*Data extracted from a collection*
# # # # #

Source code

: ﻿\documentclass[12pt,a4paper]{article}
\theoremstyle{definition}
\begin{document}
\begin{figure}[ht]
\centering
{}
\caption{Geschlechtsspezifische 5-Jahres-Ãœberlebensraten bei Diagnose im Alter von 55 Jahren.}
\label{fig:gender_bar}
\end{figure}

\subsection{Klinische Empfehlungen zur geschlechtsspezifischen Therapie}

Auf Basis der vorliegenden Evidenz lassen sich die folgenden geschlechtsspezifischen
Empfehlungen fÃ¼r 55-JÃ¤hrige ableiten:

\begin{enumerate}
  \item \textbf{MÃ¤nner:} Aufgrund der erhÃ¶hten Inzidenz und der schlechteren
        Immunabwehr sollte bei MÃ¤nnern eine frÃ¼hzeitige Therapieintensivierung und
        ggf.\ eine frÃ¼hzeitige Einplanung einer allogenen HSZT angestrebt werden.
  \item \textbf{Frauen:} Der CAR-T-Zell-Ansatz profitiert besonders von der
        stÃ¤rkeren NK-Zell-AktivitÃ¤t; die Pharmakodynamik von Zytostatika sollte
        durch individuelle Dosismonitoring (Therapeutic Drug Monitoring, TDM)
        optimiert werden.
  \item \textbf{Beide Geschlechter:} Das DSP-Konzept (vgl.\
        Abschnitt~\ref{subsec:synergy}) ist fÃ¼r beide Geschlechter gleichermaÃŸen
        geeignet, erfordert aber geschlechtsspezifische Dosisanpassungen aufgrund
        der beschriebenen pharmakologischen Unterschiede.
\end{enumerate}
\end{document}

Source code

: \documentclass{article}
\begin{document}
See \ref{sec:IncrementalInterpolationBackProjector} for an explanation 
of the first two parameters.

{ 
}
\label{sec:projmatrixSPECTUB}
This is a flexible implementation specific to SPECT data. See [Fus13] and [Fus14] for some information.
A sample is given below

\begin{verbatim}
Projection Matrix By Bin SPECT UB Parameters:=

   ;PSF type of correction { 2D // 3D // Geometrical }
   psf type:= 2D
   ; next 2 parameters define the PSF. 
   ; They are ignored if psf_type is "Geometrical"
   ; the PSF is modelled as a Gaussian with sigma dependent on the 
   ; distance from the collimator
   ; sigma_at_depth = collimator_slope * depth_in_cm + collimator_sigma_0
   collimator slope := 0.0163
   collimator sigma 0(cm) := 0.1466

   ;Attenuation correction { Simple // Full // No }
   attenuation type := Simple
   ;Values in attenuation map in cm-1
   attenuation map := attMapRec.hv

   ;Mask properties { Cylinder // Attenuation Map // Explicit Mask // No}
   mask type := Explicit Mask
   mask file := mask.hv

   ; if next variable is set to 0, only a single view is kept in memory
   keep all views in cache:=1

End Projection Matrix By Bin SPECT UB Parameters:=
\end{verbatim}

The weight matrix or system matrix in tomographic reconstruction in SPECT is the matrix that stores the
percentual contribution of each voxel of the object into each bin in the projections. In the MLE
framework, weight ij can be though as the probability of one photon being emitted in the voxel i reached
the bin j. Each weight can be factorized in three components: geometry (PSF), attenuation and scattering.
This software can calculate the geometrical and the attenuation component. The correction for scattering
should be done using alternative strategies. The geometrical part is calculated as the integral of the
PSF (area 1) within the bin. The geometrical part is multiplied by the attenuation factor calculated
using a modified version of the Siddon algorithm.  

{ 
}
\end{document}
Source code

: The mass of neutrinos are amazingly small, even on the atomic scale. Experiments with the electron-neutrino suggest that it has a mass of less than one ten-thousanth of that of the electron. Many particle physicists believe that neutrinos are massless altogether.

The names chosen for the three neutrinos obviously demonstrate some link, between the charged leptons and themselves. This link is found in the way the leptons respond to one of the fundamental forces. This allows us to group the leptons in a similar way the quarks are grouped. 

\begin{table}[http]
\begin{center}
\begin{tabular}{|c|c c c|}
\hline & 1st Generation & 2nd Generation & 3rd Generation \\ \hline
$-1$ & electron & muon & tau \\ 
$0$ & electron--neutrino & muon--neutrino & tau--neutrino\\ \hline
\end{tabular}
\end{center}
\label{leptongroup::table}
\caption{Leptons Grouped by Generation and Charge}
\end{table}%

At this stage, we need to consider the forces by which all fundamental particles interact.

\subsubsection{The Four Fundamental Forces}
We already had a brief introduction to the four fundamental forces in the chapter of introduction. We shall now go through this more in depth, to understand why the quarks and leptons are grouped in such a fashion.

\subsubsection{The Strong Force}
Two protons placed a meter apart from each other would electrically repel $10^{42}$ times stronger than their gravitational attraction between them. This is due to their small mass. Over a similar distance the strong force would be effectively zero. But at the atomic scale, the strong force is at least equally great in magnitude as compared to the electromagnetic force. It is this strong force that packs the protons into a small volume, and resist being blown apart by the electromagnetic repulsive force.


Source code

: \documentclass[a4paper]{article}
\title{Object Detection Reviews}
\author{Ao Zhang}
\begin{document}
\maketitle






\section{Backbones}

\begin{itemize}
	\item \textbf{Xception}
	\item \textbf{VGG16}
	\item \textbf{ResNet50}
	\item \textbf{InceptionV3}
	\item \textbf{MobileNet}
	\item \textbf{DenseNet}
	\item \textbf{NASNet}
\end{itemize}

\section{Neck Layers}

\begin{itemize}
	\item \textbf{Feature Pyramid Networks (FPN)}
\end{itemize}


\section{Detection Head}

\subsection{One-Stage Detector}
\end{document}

# # # # #

*ASSIGNED TASK*
Exactly as they stand, repeat all the records.

*FINISHED EXERCISE*
Source code

: ﻿\documentclass[12pt,a4paper]{article}
\theoremstyle{definition}
\begin{document}
\begin{figure}[ht]
\centering
{}
\caption{Geschlechtsspezifische 5-Jahres-Ãœberlebensraten bei Diagnose im Alter von 55 Jahren.}
\label{fig:gender_bar}
\end{figure}

\subsection{Klinische Empfehlungen zur geschlechtsspezifischen Therapie}

Auf Basis der vorliegenden Evidenz lassen sich die folgenden geschlechtsspezifischen
Empfehlungen fÃ¼r 55-JÃ¤hrige ableiten:

\begin{enumerate}
  \item \textbf{MÃ¤nner:} Aufgrund der erhÃ¶hten Inzidenz und der schlechteren
        Immunabwehr sollte bei MÃ¤nnern eine frÃ¼hzeitige Therapieintensivierung und
        ggf.\ eine frÃ¼hzeitige Einplanung einer allogenen HSZT angestrebt werden.
  \item \textbf{Frauen:} Der CAR-T-Zell-Ansatz profitiert besonders von der
        stÃ¤rkeren NK-Zell-AktivitÃ¤t; die Pharmakodynamik von Zytostatika sollte
        durch individuelle Dosismonitoring (Therapeutic Drug Monitoring, TDM)
        optimiert werden.
  \item \textbf{Beide Geschlechter:} Das DSP-Konzept (vgl.\
        Abschnitt~\ref{subsec:synergy}) ist fÃ¼r beide Geschlechter gleichermaÃŸen
        geeignet, erfordert aber geschlechtsspezifische Dosisanpassungen aufgrund
        der beschriebenen pharmakologischen Unterschiede.
\end{enumerate}
\end{document}

Source code

: \documentclass{article}
\begin{document}
See \ref{sec:IncrementalInterpolationBackProjector} for an explanation 
of the first two parameters.

{ 
}
\label{sec:projmatrixSPECTUB}
This is a flexible implementation specific to SPECT data. See [Fus13] and [Fus14] for some information.
A sample is given below

\begin{verbatim}
Projection Matrix By Bin SPECT UB Parameters:=

   ;PSF type of correction { 2D // 3D // Geometrical }
   psf type:= 2D
   ; next 2 parameters define the PSF. 
   ; They are ignored if psf_type is "Geometrical"
   ; the PSF is modelled as a Gaussian with sigma dependent on the 
   ; distance from the collimator
   ; sigma_at_depth = collimator_slope * depth_in_cm + collimator_sigma_0
   collimator slope := 0.0163
   collimator sigma 0(cm) := 0.1466

   ;Attenuation correction { Simple // Full // No }
   attenuation type := Simple
   ;Values in attenuation map in cm-1
   attenuation map := attMapRec.hv

   ;Mask properties { Cylinder // Attenuation Map // Explicit Mask // No}
   mask type := Explicit Mask
   mask file := mask.hv

   ; if next variable is set to 0, only a single view is kept in memory
   keep all views in cache:=1

End Projection Matrix By Bin SPECT UB Parameters:=
\end{verbatim}

The weight matrix or system matrix in tomographic reconstruction in SPECT is the matrix that stores the
percentual contribution of each voxel of the object into each bin in the projections. In the MLE
framework, weight ij can be though as the probability of one photon being emitted in the voxel i reached
the bin j. Each weight can be factorized in three components: geometry (PSF), attenuation and scattering.
This software can calculate the geometrical and the attenuation component. The correction for scattering
should be done using alternative strategies. The geometrical part is calculated as the integral of the
PSF (area 1) within the bin. The geometrical part is multiplied by the attenuation factor calculated
using a modified version of the Siddon algorithm.  

{ 
}
\end{document}
Source code

: The mass of neutrinos are amazingly small, even on the atomic scale. Experiments with the electron-neutrino suggest that it has a mass of less than one ten-thousanth of that of the electron. Many particle physicists believe that neutrinos are massless altogether.

The names chosen for the three neutrinos obviously demonstrate some link, between the charged leptons and themselves. This link is found in the way the leptons respond to one of the fundamental forces. This allows us to group the leptons in a similar way the quarks are grouped. 

\begin{table}[http]
\begin{center}
\begin{tabular}{|c|c c c|}
\hline & 1st Generation & 2nd Generation & 3rd Generation \\ \hline
$-1$ & electron & muon & tau \\ 
$0$ & electron--neutrino & muon--neutrino & tau--neutrino\\ \hline
\end{tabular}
\end{center}
\label{leptongroup::table}
\caption{Leptons Grouped by Generation and Charge}
\end{table}%

At this stage, we need to consider the forces by which all fundamental particles interact.

\subsubsection{The Four Fundamental Forces}
We already had a brief introduction to the four fundamental forces in the chapter of introduction. We shall now go through this more in depth, to understand why the quarks and leptons are grouped in such a fashion.

\subsubsection{The Strong Force}
Two protons placed a meter apart from each other would electrically repel $10^{42}$ times stronger than their gravitational attraction between them. This is due to their small mass. Over a similar distance the strong force would be effectively zero. But at the atomic scale, the strong force is at least equally great in magnitude as compared to the electromagnetic force. It is this strong force that packs the protons into a small volume, and resist being blown apart by the electromagnetic repulsive force.


Source code

: \documentclass[a4paper]{article}
\title{Object Detection Reviews}
\author{Ao Zhang}
\begin{document}
\maketitle






\section{Backbones}

\begin{itemize}
	\item \textbf{Xception}
	\item \textbf{VGG16}
	\item \textbf{ResNet50}
	\item \textbf{InceptionV3}
	\item \textbf{MobileNet}
	\item \textbf{DenseNet}
	\item \textbf{NASNet}
\end{itemize}

\section{Neck Layers}

\begin{itemize}
	\item \textbf{Feature Pyramid Networks (FPN)}
\end{itemize}


\section{Detection Head}

\subsection{One-Stage Detector}
\end{document}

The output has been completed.